[Collected data]

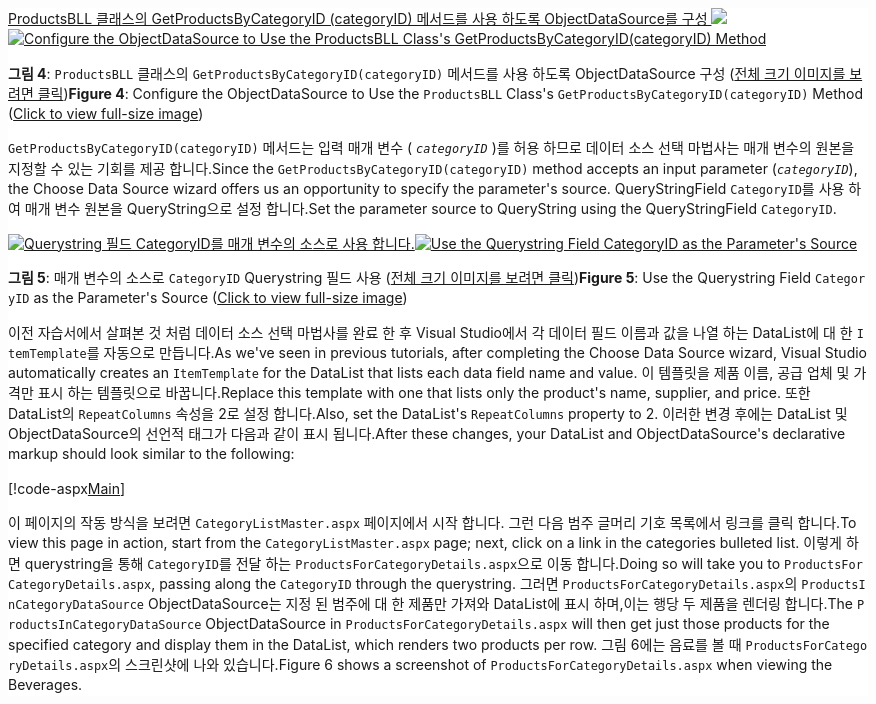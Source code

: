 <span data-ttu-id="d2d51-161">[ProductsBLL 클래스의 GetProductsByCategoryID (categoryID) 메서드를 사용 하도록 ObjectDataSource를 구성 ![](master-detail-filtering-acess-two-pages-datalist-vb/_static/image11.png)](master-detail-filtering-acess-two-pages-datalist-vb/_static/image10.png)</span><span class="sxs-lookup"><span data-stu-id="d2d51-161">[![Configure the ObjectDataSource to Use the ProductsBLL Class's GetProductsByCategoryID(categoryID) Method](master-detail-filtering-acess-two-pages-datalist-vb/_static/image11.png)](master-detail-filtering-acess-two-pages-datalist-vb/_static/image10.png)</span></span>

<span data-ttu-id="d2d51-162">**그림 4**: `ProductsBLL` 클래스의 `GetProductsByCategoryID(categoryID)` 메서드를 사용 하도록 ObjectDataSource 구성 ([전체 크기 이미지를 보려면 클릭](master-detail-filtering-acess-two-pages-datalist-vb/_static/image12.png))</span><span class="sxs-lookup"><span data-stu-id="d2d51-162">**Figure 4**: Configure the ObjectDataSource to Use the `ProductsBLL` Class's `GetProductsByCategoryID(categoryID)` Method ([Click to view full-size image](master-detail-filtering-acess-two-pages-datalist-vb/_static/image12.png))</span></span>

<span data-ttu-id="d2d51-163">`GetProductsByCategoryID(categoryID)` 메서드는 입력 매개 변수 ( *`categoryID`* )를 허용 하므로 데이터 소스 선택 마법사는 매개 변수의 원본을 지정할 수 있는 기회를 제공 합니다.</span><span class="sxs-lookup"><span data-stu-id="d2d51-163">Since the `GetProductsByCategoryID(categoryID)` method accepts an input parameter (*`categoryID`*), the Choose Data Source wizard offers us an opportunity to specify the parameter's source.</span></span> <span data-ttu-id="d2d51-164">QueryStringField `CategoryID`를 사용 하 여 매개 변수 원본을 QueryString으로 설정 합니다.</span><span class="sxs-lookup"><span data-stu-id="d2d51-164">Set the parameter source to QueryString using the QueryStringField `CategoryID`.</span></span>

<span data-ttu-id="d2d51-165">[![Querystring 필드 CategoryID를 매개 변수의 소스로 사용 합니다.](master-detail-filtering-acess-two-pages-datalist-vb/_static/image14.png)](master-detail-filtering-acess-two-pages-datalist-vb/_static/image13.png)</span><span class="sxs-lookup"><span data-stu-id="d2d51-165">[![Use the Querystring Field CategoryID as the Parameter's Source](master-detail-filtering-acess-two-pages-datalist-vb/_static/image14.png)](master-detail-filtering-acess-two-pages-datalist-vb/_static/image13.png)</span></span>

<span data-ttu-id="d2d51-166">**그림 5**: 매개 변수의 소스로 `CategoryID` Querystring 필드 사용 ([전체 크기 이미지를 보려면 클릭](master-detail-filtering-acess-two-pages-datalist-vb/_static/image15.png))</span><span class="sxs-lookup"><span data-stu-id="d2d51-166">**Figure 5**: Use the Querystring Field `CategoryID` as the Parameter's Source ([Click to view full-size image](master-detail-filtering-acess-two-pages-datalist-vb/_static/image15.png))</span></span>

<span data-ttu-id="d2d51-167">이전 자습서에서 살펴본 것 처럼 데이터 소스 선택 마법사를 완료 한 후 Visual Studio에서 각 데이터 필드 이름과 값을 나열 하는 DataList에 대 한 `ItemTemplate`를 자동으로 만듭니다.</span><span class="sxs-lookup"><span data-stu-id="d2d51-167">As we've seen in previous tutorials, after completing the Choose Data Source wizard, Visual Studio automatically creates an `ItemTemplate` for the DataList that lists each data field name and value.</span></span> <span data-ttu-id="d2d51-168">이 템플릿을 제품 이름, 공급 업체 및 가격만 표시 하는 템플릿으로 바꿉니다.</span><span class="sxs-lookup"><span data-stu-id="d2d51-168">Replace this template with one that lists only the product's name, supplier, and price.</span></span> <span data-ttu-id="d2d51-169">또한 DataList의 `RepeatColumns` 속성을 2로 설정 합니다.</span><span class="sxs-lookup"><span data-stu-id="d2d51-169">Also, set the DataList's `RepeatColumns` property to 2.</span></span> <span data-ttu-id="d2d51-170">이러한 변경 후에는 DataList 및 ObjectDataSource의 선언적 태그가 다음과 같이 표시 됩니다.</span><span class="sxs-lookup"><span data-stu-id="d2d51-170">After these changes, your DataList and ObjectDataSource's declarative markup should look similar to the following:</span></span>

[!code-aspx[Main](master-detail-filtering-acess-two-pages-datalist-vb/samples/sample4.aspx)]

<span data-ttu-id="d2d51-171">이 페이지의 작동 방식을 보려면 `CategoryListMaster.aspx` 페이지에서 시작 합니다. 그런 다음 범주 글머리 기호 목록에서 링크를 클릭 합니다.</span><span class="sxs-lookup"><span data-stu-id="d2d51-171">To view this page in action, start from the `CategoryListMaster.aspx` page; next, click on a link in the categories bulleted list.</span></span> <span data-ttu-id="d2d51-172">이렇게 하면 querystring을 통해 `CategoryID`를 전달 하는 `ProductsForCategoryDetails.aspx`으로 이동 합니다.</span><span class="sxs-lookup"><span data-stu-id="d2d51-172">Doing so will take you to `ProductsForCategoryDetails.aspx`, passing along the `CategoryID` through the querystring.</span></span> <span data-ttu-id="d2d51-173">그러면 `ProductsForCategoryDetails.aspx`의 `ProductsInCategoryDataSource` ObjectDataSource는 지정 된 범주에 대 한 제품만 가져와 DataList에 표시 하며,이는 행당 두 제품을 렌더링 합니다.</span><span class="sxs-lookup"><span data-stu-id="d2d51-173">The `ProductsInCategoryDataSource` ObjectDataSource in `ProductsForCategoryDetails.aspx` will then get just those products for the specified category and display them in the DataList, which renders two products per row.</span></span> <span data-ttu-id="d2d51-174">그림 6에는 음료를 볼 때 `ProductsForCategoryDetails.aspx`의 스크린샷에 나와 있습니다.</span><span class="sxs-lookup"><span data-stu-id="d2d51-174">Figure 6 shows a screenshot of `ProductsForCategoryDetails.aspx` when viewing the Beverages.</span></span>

Work to complete: Write every entry again exactly as given, skipping the pictures.

Reply to the task:
Source code

: <span data-ttu-id="d2d51-161">[ProductsBLL 클래스의 GetProductsByCategoryID (categoryID) 메서드를 사용 하도록 ObjectDataSource를 구성 ![](master-detail-filtering-acess-two-pages-datalist-vb/_static/image11.png)](master-detail-filtering-acess-two-pages-datalist-vb/_static/image10.png)</span><span class="sxs-lookup"><span data-stu-id="d2d51-161">[![Configure the ObjectDataSource to Use the ProductsBLL Class's GetProductsByCategoryID(categoryID) Method](master-detail-filtering-acess-two-pages-datalist-vb/_static/image11.png)](master-detail-filtering-acess-two-pages-datalist-vb/_static/image10.png)</span></span>

<span data-ttu-id="d2d51-162">**그림 4**: `ProductsBLL` 클래스의 `GetProductsByCategoryID(categoryID)` 메서드를 사용 하도록 ObjectDataSource 구성 ([전체 크기 이미지를 보려면 클릭](master-detail-filtering-acess-two-pages-datalist-vb/_static/image12.png))</span><span class="sxs-lookup"><span data-stu-id="d2d51-162">**Figure 4**: Configure the ObjectDataSource to Use the `ProductsBLL` Class's `GetProductsByCategoryID(categoryID)` Method ([Click to view full-size image](master-detail-filtering-acess-two-pages-datalist-vb/_static/image12.png))</span></span>

<span data-ttu-id="d2d51-163">`GetProductsByCategoryID(categoryID)` 메서드는 입력 매개 변수 ( *`categoryID`* )를 허용 하므로 데이터 소스 선택 마법사는 매개 변수의 원본을 지정할 수 있는 기회를 제공 합니다.</span><span class="sxs-lookup"><span data-stu-id="d2d51-163">Since the `GetProductsByCategoryID(categoryID)` method accepts an input parameter (*`categoryID`*), the Choose Data Source wizard offers us an opportunity to specify the parameter's source.</span></span> <span data-ttu-id="d2d51-164">QueryStringField `CategoryID`를 사용 하 여 매개 변수 원본을 QueryString으로 설정 합니다.</span><span class="sxs-lookup"><span data-stu-id="d2d51-164">Set the parameter source to QueryString using the QueryStringField `CategoryID`.</span></span>

<span data-ttu-id="d2d51-165">[![Querystring 필드 CategoryID를 매개 변수의 소스로 사용 합니다.](master-detail-filtering-acess-two-pages-datalist-vb/_static/image14.png)](master-detail-filtering-acess-two-pages-datalist-vb/_static/image13.png)</span><span class="sxs-lookup"><span data-stu-id="d2d51-165">[![Use the Querystring Field CategoryID as the Parameter's Source](master-detail-filtering-acess-two-pages-datalist-vb/_static/image14.png)](master-detail-filtering-acess-two-pages-datalist-vb/_static/image13.png)</span></span>

<span data-ttu-id="d2d51-166">**그림 5**: 매개 변수의 소스로 `CategoryID` Querystring 필드 사용 ([전체 크기 이미지를 보려면 클릭](master-detail-filtering-acess-two-pages-datalist-vb/_static/image15.png))</span><span class="sxs-lookup"><span data-stu-id="d2d51-166">**Figure 5**: Use the Querystring Field `CategoryID` as the Parameter's Source ([Click to view full-size image](master-detail-filtering-acess-two-pages-datalist-vb/_static/image15.png))</span></span>

<span data-ttu-id="d2d51-167">이전 자습서에서 살펴본 것 처럼 데이터 소스 선택 마법사를 완료 한 후 Visual Studio에서 각 데이터 필드 이름과 값을 나열 하는 DataList에 대 한 `ItemTemplate`를 자동으로 만듭니다.</span><span class="sxs-lookup"><span data-stu-id="d2d51-167">As we've seen in previous tutorials, after completing the Choose Data Source wizard, Visual Studio automatically creates an `ItemTemplate` for the DataList that lists each data field name and value.</span></span> <span data-ttu-id="d2d51-168">이 템플릿을 제품 이름, 공급 업체 및 가격만 표시 하는 템플릿으로 바꿉니다.</span><span class="sxs-lookup"><span data-stu-id="d2d51-168">Replace this template with one that lists only the product's name, supplier, and price.</span></span> <span data-ttu-id="d2d51-169">또한 DataList의 `RepeatColumns` 속성을 2로 설정 합니다.</span><span class="sxs-lookup"><span data-stu-id="d2d51-169">Also, set the DataList's `RepeatColumns` property to 2.</span></span> <span data-ttu-id="d2d51-170">이러한 변경 후에는 DataList 및 ObjectDataSource의 선언적 태그가 다음과 같이 표시 됩니다.</span><span class="sxs-lookup"><span data-stu-id="d2d51-170">After these changes, your DataList and ObjectDataSource's declarative markup should look similar to the following:</span></span>

[!code-aspx[Main](master-detail-filtering-acess-two-pages-datalist-vb/samples/sample4.aspx)]

<span data-ttu-id="d2d51-171">이 페이지의 작동 방식을 보려면 `CategoryListMaster.aspx` 페이지에서 시작 합니다. 그런 다음 범주 글머리 기호 목록에서 링크를 클릭 합니다.</span><span class="sxs-lookup"><span data-stu-id="d2d51-171">To view this page in action, start from the `CategoryListMaster.aspx` page; next, click on a link in the categories bulleted list.</span></span> <span data-ttu-id="d2d51-172">이렇게 하면 querystring을 통해 `CategoryID`를 전달 하는 `ProductsForCategoryDetails.aspx`으로 이동 합니다.</span><span class="sxs-lookup"><span data-stu-id="d2d51-172">Doing so will take you to `ProductsForCategoryDetails.aspx`, passing along the `CategoryID` through the querystring.</span></span> <span data-ttu-id="d2d51-173">그러면 `ProductsForCategoryDetails.aspx`의 `ProductsInCategoryDataSource` ObjectDataSource는 지정 된 범주에 대 한 제품만 가져와 DataList에 표시 하며,이는 행당 두 제품을 렌더링 합니다.</span><span class="sxs-lookup"><span data-stu-id="d2d51-173">The `ProductsInCategoryDataSource` ObjectDataSource in `ProductsForCategoryDetails.aspx` will then get just those products for the specified category and display them in the DataList, which renders two products per row.</span></span> <span data-ttu-id="d2d51-174">그림 6에는 음료를 볼 때 `ProductsForCategoryDetails.aspx`의 스크린샷에 나와 있습니다.</span><span class="sxs-lookup"><span data-stu-id="d2d51-174">Figure 6 shows a screenshot of `ProductsForCategoryDetails.aspx` when viewing the Beverages.</span></span>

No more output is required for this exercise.